── SOURCE MATERIAL ──
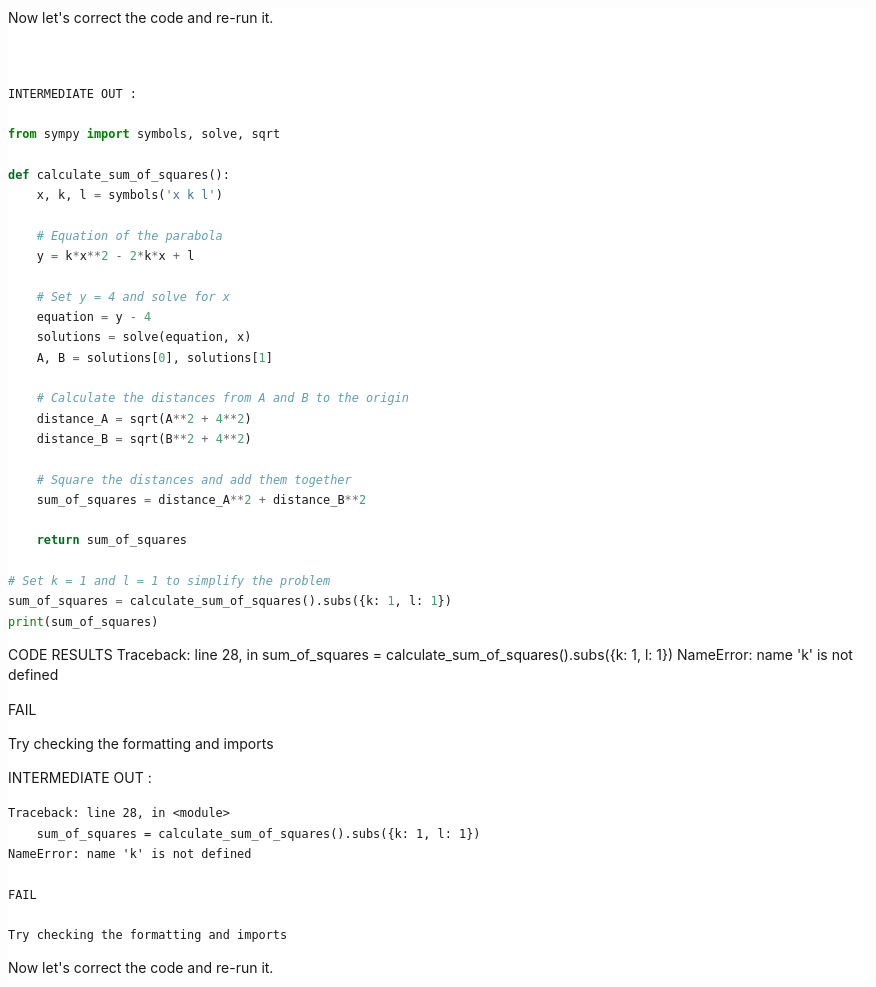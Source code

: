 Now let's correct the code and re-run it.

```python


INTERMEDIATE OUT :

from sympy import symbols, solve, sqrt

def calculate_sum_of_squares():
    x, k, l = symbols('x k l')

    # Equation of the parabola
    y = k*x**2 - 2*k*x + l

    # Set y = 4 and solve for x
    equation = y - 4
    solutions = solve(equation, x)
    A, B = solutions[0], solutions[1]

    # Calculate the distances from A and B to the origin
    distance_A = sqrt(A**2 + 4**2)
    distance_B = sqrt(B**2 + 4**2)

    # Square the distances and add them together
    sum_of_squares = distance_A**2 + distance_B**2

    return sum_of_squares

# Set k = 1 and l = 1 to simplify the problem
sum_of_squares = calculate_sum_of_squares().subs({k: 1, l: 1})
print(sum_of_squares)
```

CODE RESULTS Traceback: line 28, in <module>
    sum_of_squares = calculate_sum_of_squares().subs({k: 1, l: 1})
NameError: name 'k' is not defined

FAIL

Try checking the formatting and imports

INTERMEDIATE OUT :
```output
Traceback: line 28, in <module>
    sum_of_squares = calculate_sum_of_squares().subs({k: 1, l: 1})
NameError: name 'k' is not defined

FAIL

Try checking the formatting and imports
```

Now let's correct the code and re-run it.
───
── SOURCE MATERIAL ──
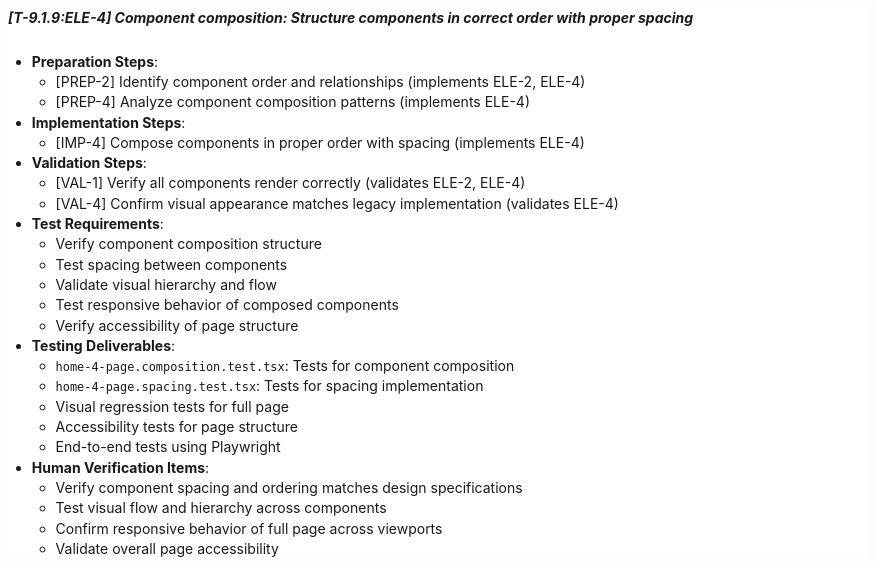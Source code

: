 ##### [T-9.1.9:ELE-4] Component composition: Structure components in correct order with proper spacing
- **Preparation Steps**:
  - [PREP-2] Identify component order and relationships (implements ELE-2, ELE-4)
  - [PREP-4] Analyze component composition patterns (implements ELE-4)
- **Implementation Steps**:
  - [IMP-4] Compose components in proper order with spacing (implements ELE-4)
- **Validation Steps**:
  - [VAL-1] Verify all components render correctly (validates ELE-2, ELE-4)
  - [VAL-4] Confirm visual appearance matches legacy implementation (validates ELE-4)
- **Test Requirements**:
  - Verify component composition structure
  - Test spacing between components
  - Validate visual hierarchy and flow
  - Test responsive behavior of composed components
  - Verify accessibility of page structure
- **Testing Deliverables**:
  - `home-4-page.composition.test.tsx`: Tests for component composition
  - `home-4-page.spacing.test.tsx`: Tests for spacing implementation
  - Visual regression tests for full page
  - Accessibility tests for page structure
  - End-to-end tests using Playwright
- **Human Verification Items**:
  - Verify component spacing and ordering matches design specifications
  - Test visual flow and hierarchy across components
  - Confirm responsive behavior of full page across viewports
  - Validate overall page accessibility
───
── SOURCE MATERIAL ──
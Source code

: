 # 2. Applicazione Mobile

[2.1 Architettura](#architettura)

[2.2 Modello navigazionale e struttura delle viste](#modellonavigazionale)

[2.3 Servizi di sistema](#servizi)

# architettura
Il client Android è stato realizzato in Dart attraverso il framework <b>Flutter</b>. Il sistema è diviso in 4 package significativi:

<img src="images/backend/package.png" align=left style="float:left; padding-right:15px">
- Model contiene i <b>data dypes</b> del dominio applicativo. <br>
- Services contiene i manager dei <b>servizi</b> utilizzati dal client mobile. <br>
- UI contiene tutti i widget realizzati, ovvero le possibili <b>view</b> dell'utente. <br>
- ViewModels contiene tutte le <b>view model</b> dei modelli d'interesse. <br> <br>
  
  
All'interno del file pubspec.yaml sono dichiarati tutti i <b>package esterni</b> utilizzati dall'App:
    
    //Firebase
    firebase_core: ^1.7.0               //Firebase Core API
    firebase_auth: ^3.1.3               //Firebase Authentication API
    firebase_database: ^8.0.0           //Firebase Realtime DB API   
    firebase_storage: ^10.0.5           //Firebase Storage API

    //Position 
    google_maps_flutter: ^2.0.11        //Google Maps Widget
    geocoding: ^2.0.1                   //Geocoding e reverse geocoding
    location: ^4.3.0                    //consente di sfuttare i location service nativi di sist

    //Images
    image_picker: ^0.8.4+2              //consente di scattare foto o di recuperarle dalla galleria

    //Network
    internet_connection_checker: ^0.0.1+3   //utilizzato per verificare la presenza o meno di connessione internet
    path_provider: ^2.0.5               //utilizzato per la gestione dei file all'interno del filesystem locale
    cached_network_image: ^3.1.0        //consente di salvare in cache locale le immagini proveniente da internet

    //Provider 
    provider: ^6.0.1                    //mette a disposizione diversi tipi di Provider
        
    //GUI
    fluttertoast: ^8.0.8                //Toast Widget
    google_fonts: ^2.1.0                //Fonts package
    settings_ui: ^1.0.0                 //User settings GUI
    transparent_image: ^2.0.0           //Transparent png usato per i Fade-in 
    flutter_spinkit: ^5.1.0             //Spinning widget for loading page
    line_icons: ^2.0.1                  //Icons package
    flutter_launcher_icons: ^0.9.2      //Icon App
───
» **EXERCISE PROMPT**
Search the data for "responsive". Copy each line that has it.

» **TASK SOLUTION**
  - Test responsive behavior of composed components
  - Confirm responsive behavior of full page across viewports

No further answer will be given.